Request review of device tree documentation

Mon Jun 14 15:40:19 EDT 2010

On Mon, 14 Jun 2010, Mitch Bradley wrote:

> Nicolas Pitre wrote:
> > On Mon, 14 Jun 2010, Mitch Bradley wrote:
> > 
> >   
> > > First, the primary use case for "keeping OFW alive" is for debugging
> > > purposes.
> > > OFW remains resident in memory so that, if the OS is set to allow it (not
> > > the
> > > default), a hot-key freezes the OS and enters OFW, where a human can
> > > inspect
> > > the state of devices and OS data structures. A high skill level is
> > > required,
> > > so it's okay if some fiddling is necessary to find or establish virtual
> > > addresses or do similar magic .      
> > 
> > Why would you impose such pain on yourself in order to try to make OFW a
> > viable debugging tool on ARM for live kernels, while you can achieve the
> > same and more much less intrusively and so much more safely with a JTAG
> > based debugger?
> > 
> > If the cost of a JTAG solution is a concern, you can order USB based JTAG
> > dongles on the net for less than $30 and use them with OpenOCD[1].
> >   
> 
> If OFW is present on the machine, when a customer reports a problem I 
> can tell them to do x and y and z and tell me what they see.  In this 
> manner, I have often solved difficult problems in minutes or hours.

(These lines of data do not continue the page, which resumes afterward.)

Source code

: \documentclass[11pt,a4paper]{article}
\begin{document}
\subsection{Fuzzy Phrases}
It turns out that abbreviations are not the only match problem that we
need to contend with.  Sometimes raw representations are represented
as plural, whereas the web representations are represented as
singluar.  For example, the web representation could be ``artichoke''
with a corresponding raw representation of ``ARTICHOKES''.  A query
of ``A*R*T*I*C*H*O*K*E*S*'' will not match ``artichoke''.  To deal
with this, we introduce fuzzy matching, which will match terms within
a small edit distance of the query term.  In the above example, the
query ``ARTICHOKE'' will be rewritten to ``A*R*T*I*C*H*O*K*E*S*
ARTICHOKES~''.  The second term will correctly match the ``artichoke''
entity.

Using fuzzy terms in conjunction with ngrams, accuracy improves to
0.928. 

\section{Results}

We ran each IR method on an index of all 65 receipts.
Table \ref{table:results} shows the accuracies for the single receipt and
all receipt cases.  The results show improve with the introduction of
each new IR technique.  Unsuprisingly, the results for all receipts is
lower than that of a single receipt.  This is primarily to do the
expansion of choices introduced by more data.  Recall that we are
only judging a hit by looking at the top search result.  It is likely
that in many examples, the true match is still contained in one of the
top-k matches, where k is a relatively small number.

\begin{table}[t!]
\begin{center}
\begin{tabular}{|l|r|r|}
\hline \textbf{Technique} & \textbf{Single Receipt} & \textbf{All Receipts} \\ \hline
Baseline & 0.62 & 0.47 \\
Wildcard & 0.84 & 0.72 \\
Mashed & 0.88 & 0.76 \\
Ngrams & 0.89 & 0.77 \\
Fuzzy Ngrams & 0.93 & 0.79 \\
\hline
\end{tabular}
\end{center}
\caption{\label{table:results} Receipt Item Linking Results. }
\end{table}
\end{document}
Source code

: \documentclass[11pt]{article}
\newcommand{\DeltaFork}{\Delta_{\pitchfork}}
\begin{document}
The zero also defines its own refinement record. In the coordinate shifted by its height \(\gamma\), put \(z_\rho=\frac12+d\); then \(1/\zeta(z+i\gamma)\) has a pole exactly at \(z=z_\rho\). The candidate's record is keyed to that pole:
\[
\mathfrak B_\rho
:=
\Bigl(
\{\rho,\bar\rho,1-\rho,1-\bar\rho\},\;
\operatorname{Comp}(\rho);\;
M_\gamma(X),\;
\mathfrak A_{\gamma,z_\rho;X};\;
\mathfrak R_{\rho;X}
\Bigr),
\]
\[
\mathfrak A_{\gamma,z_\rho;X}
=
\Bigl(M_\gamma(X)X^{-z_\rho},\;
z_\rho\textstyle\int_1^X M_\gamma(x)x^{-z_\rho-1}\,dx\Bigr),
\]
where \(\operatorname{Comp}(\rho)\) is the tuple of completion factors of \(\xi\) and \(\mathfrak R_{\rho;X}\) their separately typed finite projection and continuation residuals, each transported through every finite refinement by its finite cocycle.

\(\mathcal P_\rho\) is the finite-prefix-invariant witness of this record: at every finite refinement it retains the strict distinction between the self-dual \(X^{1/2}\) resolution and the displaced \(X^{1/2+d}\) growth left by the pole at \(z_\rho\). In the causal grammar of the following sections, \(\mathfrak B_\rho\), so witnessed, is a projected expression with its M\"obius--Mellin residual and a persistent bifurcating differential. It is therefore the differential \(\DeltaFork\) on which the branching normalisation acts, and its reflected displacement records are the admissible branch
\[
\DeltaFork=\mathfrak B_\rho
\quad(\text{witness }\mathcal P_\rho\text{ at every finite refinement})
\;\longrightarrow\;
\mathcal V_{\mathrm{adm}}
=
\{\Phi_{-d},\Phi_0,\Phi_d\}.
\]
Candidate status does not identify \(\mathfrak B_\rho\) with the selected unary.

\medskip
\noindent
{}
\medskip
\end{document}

That's assuming OFW is still intact somewhere and unaffected by said 
problem.

> Arranging for a JTAG dongle to appear at the customer site, then 
> getting it set up and the necessary software installed and configured 
> on a suitable host system, typically requires several days at best, 
> plus potentially a lot of fiddling depending on what sort of host 
> system the customer happens to have.

Well, if I may use the SheevaPlug as an example, the actual FT2232 chip 
currently used in most of those USB-JTAG dongle was provided directly on 
the board.  So you have this standard mini-B type USB connector on the 
side of the device from which you get both a serial console and a JTAG 
interface.  All you need is a standard USB cable, just like the one you 
get with a MP3 player or a digital camera, so there are plenty of those 
around.

Software wise, people have provided self contained packages containing 
OpenOCD, the necessary recovery binary images, and a script to bind it 
all into a nice debricking utility for when you blow your flash content 
away.

Oh and OpenOCD runs on Linux, Mac OS as well as Windows.

So there are ways to customize things and make this really straight 
forward to users.  But in the SheevaPlug case this ease of use was also 
planned further by integrating easy JTAG access into the hardware 
design.  And a couple other ARM boards out there are doing the same 
thing too.

> The phrase "impose such pain on yourself" presupposes that the 
> technical challenges are much harder than they actually are.  In fact, 
> most of the pain comes from dealing with the "yuck, why would you ever 
> want to do that" argument.  I first experienced that argument in 1982, 
> when Tom Lyon - Sun's Unix driver expert at the time - threatened to 
> "scratch my disk" if I ported Forth to the Sun 1 machine.  Tom later 
> recanted and said that he was very glad that I had done so, after I 
> used it to solve several stop-ship problems that came close to killing 
> the company.

Sure. Pioneering solutions to save your life is always worth the pain.  
But in this case some solutions were already developed and in use today.  
So all you'll be doing here is sort of reinventing the wheel with the 
only major benefit that it is a wheel that you're familiar with, while 
the rest of the crowd is using another one already.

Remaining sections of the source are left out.